俺と勇者と英雄 作:英雄譚に魅入られた者
チーム『オーサー』が結成され、ちょっとだけ日常が騒がしくなった。
まぁ、この時期に新たなチームが結成される事は珍しくなく『オーサー』というチームができました、だけならなんら問題はなかったのだろう。
しかしその実態が新人トレーナーの作ったチームで、かつエースが未勝利戦にしか勝利がないクラシック級のウマ娘と聞けば良くチーム作ろうと思ったなと思う子が多いわけで。

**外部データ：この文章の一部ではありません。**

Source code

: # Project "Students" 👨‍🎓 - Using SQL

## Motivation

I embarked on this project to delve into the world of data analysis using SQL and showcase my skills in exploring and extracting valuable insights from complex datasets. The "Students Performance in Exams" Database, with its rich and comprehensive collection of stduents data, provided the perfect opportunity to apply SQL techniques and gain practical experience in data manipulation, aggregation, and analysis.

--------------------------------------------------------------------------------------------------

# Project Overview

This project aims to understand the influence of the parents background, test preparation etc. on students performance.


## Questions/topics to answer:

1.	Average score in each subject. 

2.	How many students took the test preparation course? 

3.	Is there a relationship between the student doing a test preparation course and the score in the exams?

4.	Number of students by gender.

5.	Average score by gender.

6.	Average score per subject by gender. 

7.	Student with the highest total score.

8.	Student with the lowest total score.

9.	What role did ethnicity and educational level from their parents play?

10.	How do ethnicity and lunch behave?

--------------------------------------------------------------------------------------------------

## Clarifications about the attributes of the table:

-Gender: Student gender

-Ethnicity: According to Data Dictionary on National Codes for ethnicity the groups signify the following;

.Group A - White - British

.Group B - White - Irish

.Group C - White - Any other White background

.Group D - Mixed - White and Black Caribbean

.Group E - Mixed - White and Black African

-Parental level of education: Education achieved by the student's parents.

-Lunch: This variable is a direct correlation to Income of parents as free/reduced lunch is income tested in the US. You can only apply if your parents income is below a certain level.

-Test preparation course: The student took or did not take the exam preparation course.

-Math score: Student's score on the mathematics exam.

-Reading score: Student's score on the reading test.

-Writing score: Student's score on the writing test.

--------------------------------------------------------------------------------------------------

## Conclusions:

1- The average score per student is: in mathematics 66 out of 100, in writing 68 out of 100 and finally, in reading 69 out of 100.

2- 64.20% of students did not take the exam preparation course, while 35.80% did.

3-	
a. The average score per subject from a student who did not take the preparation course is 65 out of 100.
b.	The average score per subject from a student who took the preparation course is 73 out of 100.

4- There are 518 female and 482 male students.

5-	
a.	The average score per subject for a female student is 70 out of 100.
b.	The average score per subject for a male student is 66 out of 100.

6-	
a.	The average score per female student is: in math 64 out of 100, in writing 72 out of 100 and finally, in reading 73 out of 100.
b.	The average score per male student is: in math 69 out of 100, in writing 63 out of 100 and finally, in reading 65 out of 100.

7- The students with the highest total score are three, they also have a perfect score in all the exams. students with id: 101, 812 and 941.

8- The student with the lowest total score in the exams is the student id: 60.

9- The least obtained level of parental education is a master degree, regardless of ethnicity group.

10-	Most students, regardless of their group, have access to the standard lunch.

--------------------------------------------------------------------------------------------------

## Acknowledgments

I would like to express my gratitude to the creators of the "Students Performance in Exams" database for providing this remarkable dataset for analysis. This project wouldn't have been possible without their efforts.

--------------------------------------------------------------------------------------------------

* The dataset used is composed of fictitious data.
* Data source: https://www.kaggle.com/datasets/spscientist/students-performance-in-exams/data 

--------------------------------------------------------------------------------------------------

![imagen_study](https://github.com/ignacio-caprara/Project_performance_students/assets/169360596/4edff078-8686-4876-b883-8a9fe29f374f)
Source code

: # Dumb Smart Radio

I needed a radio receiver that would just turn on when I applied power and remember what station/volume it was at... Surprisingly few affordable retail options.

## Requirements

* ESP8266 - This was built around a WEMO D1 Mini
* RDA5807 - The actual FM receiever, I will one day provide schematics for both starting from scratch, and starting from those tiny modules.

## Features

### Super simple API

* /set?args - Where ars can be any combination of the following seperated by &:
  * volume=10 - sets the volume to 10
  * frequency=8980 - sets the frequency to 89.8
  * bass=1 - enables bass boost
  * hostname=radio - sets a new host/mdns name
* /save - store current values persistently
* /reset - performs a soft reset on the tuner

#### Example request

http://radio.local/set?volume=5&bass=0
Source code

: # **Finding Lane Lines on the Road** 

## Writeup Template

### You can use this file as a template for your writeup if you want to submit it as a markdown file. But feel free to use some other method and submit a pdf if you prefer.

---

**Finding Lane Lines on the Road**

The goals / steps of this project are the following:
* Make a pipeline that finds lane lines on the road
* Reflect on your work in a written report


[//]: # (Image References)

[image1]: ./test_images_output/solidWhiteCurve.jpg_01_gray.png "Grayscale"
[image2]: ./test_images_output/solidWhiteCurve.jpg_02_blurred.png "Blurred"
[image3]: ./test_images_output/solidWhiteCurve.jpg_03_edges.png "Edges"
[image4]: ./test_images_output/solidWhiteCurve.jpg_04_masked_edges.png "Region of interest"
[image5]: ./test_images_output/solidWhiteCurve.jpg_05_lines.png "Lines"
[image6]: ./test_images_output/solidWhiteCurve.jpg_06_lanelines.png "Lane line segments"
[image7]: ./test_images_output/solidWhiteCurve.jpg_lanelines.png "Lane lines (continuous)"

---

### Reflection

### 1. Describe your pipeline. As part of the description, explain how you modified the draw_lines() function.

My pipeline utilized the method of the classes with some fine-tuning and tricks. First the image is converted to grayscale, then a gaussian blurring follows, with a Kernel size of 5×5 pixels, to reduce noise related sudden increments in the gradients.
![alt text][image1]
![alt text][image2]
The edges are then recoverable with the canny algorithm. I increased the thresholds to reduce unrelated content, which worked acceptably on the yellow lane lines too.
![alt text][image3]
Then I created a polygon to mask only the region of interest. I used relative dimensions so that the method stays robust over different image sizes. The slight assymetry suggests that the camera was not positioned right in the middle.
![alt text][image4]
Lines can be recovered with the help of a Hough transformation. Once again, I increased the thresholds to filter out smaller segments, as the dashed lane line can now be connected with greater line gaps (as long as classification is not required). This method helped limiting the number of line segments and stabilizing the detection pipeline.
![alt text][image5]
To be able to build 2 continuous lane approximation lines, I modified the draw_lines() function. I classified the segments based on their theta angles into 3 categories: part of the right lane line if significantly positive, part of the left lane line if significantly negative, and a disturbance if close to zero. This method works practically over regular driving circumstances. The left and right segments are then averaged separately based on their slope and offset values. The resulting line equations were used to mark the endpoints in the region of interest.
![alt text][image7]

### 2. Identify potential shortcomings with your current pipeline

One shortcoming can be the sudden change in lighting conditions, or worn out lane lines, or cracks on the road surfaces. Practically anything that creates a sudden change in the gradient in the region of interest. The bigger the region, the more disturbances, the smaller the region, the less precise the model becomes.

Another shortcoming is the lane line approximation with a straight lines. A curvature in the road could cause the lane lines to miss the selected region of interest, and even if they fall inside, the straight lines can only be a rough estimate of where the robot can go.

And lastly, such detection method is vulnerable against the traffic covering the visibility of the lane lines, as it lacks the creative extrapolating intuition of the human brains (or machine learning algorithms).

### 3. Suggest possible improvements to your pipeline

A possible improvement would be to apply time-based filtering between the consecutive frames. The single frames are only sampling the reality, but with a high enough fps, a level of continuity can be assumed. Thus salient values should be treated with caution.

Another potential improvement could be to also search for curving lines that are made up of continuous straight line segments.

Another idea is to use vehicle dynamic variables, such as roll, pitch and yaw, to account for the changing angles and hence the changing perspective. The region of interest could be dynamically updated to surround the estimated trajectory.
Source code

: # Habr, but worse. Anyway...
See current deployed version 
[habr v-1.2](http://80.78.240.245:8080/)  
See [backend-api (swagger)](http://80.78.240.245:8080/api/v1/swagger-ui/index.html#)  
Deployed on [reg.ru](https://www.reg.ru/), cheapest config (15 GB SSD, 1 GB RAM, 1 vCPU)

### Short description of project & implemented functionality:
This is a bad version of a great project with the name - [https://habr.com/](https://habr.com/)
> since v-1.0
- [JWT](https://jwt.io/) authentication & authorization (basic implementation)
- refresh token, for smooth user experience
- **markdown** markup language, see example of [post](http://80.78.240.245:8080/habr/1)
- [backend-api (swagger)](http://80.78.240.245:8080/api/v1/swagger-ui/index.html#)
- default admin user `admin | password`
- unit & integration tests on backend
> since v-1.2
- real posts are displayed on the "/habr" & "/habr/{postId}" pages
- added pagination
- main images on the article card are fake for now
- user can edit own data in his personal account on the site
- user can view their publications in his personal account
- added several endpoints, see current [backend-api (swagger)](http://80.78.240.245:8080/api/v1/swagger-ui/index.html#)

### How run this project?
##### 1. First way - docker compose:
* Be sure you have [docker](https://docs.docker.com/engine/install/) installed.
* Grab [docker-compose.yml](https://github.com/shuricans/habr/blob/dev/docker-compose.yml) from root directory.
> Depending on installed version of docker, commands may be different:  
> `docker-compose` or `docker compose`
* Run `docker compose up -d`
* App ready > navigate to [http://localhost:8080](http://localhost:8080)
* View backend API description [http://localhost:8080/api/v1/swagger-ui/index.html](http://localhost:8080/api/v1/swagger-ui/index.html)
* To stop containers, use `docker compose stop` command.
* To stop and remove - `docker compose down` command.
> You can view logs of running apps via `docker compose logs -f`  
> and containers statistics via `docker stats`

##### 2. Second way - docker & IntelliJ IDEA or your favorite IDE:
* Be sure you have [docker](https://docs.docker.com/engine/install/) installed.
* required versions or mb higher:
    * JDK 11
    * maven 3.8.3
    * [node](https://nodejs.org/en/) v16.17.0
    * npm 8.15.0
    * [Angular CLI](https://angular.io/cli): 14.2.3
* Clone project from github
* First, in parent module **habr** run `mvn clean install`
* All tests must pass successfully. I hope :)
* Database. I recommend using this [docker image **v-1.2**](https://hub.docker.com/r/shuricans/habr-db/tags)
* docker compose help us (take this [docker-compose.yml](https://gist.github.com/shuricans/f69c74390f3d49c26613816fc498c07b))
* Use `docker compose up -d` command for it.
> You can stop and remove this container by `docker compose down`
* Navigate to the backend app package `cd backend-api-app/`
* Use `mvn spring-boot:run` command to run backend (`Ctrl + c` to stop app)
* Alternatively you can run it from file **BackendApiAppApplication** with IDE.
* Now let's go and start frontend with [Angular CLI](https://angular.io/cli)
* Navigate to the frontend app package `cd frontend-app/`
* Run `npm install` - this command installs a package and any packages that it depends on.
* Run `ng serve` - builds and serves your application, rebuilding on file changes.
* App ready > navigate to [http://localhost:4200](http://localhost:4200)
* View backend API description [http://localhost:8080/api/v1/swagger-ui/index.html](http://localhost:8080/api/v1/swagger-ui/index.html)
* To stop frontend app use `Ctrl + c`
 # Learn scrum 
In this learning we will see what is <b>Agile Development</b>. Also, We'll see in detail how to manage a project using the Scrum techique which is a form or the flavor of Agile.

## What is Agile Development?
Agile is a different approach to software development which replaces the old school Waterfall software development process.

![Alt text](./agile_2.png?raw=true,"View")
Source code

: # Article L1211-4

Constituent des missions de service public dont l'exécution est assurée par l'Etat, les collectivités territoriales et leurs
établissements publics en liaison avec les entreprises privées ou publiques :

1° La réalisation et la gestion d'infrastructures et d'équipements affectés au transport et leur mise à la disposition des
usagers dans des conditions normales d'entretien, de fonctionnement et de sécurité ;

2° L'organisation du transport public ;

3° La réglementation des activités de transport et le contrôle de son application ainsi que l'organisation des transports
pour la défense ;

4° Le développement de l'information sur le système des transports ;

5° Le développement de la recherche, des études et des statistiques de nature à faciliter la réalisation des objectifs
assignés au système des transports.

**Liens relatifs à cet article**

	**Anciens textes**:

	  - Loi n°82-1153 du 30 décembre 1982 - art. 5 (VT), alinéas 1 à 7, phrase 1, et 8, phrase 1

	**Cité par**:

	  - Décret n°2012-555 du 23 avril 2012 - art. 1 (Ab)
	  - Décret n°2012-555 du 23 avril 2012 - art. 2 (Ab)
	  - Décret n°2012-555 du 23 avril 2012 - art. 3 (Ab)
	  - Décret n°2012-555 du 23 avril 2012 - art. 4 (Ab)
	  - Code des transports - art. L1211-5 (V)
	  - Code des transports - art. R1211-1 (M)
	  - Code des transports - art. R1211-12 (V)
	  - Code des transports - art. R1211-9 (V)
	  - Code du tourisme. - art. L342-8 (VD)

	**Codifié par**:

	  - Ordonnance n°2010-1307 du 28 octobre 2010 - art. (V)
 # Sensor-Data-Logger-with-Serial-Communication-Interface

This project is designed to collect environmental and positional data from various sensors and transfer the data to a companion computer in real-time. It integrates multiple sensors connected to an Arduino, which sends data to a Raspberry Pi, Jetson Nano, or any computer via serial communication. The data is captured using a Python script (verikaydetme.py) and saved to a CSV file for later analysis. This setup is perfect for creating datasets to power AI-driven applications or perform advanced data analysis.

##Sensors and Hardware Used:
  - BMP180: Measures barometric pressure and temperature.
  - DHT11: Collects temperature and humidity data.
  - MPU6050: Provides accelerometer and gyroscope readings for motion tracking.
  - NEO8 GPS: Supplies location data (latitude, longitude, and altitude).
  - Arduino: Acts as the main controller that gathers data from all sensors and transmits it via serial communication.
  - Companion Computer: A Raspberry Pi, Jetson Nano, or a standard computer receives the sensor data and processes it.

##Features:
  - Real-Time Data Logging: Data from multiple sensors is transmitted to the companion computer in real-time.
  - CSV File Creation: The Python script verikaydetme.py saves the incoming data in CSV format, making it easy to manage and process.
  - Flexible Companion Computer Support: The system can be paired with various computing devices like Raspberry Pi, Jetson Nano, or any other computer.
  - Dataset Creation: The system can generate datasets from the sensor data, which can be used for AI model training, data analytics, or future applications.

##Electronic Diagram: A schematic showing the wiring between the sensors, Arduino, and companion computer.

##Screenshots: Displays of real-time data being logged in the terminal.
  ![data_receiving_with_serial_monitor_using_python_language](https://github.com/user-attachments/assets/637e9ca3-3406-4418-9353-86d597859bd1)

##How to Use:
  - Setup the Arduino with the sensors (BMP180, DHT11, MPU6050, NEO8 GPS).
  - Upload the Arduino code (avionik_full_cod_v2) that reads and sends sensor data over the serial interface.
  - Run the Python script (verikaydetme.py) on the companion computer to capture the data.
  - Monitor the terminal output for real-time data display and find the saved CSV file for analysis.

興味本位でオーサーのメンバーを調べてマジ?とざわついていたのだ。
『灰の神』スレイプニルの娘たる俺と教え子2人がそこにいるわけだからね。
自分で言うのもアレだが俺らは結構いい所、それこそ皇帝シンボリルドルフのトレーナーが率いるチームにもスカウトされていたし。断ってたけど。
「ぁ、あの〜」
その為、普段話すこともなかったクラスメイトからも声をかけられており、デジタルが毎放課あたふたしてて中々に愉快だったり。
時々逃げようとしたみたいだが、ステルス率が0%のため発見されて詰め寄られていた為とりあえずデジタルが入れる大きさの段ボールを用意しておいた。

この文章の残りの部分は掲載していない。